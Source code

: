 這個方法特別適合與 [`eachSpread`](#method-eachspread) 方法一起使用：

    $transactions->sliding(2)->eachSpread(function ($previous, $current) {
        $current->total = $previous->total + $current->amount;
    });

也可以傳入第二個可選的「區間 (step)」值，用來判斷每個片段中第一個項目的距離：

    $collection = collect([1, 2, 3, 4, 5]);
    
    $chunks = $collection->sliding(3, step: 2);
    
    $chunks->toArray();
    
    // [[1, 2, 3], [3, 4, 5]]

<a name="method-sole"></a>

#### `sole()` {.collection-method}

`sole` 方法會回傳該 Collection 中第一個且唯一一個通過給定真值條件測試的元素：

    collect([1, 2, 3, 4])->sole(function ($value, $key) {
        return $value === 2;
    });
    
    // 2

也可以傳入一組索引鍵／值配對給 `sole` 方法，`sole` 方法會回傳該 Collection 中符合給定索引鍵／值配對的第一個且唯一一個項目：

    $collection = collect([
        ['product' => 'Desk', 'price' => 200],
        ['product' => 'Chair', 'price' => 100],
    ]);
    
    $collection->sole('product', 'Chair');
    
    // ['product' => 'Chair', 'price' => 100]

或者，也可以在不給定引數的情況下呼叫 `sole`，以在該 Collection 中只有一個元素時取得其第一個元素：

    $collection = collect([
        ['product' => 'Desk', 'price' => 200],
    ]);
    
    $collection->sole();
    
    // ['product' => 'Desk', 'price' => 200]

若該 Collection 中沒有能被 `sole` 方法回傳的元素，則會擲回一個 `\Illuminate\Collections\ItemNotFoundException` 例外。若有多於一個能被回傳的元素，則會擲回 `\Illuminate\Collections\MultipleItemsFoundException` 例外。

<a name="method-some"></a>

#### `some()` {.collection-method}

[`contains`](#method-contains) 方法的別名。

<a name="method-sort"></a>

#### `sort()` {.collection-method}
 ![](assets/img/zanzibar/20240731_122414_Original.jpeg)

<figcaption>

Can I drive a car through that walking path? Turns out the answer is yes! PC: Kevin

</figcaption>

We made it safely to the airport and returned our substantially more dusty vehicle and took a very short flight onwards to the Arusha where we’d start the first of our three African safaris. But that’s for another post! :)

_ _ _ _ _

Task:
Copy all lines of the records in which the string "eachSpread" can be found.

Written reply:
: 這個方法特別適合與 [`eachSpread`](#method-eachspread) 方法一起使用：
    $transactions->sliding(2)->eachSpread(function ($previous, $current) {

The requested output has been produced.